И тут ответила ей Зина. Фотька ни разу не видел ее такой решительной и храброй:
— Уж не твой ли? Да знаешь ли ты, сколько ночей я за него молилась, сколько раз от смерти отнимала? А?
Домна разъяренной квочкой налетела было на Зину. Но Фотька расправы не допустил. Встал между ними, невысокий, плотный:
— Ты прости меня, Домнушка. Вот это моя жена. Настоящая. Ты прости меня, Домна!
Он низко поклонился женщине.
Прошлым летом мы вместе с украинским журналистом Семеном Петровичем Неешьсало были в гостях у Фотея Феоктистовича Журавлева, заслуженного механизатора. На общем собрании ему тогда вручили еще одну награду — орден Трудовой Славы третьей степени. Фотей волновался:
— Получается две третьих степени…
— Это трудовая, — говорил Семен. — Это, браток, за мозоли твои…

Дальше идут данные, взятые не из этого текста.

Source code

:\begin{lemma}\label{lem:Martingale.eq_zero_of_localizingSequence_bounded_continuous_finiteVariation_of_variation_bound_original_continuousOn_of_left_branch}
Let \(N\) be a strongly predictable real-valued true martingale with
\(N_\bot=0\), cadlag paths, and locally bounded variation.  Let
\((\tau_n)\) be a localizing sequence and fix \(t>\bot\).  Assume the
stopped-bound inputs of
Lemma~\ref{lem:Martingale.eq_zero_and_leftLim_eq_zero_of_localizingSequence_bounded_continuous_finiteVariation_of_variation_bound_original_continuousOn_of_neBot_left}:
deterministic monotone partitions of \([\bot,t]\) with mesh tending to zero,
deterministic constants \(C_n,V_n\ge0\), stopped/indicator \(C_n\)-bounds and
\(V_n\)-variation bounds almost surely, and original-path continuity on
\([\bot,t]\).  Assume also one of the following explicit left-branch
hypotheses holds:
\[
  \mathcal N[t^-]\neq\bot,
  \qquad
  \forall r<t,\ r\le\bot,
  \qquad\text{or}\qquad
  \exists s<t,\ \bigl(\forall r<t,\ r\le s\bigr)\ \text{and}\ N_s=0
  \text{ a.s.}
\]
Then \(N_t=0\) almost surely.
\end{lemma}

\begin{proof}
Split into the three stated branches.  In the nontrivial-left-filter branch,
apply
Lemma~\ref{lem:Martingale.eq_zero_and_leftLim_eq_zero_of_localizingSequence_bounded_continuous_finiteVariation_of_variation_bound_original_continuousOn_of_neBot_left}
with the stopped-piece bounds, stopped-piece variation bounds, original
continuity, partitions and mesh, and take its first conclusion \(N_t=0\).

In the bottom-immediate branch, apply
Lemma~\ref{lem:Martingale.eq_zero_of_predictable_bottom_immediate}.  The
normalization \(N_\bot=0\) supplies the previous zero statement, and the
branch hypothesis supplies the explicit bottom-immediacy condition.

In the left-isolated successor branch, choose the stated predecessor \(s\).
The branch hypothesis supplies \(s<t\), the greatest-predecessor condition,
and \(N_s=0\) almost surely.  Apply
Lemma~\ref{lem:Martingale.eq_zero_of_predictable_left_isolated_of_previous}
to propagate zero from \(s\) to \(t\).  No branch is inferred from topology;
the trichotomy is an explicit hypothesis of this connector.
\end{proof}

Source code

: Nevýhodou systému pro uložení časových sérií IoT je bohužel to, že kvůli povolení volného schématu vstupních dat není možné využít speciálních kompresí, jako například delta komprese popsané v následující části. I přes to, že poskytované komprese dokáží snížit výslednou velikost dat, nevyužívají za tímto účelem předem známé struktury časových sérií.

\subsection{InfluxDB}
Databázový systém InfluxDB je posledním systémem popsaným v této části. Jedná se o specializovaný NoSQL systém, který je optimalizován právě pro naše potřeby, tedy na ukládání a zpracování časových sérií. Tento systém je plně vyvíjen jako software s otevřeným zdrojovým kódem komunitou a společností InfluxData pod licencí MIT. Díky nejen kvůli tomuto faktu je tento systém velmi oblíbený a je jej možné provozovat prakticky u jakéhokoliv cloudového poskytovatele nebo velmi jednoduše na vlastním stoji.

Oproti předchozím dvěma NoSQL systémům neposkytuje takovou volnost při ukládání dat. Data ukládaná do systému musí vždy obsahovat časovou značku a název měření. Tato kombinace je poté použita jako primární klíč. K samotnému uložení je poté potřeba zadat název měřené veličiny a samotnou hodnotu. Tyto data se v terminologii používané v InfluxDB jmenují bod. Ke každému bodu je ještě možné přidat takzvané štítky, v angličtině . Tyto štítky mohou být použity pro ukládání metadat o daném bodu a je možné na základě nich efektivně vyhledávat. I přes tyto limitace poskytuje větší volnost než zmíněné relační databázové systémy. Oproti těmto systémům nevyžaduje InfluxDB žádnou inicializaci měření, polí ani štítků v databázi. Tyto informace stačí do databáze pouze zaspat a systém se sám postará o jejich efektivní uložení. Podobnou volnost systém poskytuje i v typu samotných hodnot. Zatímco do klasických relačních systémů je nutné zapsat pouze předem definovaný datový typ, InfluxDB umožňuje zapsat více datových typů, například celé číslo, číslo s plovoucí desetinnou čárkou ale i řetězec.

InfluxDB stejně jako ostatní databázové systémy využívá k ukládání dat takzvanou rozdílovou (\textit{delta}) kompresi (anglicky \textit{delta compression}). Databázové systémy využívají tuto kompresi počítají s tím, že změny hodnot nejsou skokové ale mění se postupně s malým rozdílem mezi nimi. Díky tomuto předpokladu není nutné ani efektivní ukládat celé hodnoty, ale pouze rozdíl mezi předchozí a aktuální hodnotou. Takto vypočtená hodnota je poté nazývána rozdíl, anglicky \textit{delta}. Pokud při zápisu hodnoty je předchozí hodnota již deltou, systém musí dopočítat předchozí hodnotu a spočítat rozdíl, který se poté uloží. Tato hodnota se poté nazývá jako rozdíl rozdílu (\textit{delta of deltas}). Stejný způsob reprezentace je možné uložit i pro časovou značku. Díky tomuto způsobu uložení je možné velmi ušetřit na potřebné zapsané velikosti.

У Фотея шестеро детей: двое парней — в армии, еще двое — студенты, а две младшие девчонки — восьмиклассницы.
— Как это у тебя так получилось?
— А так. Они у нас с Зинаидой по двое все рождаются, — серьезно объяснил Фотей.
Домнушка живет в соседнем районе. До сих пор ругает себя за слабость: «Ему, черту рыжему, выбирать было из кого, а мне каково?»
И горечь в словах Домны, и смех, и правда, и неправда — все есть.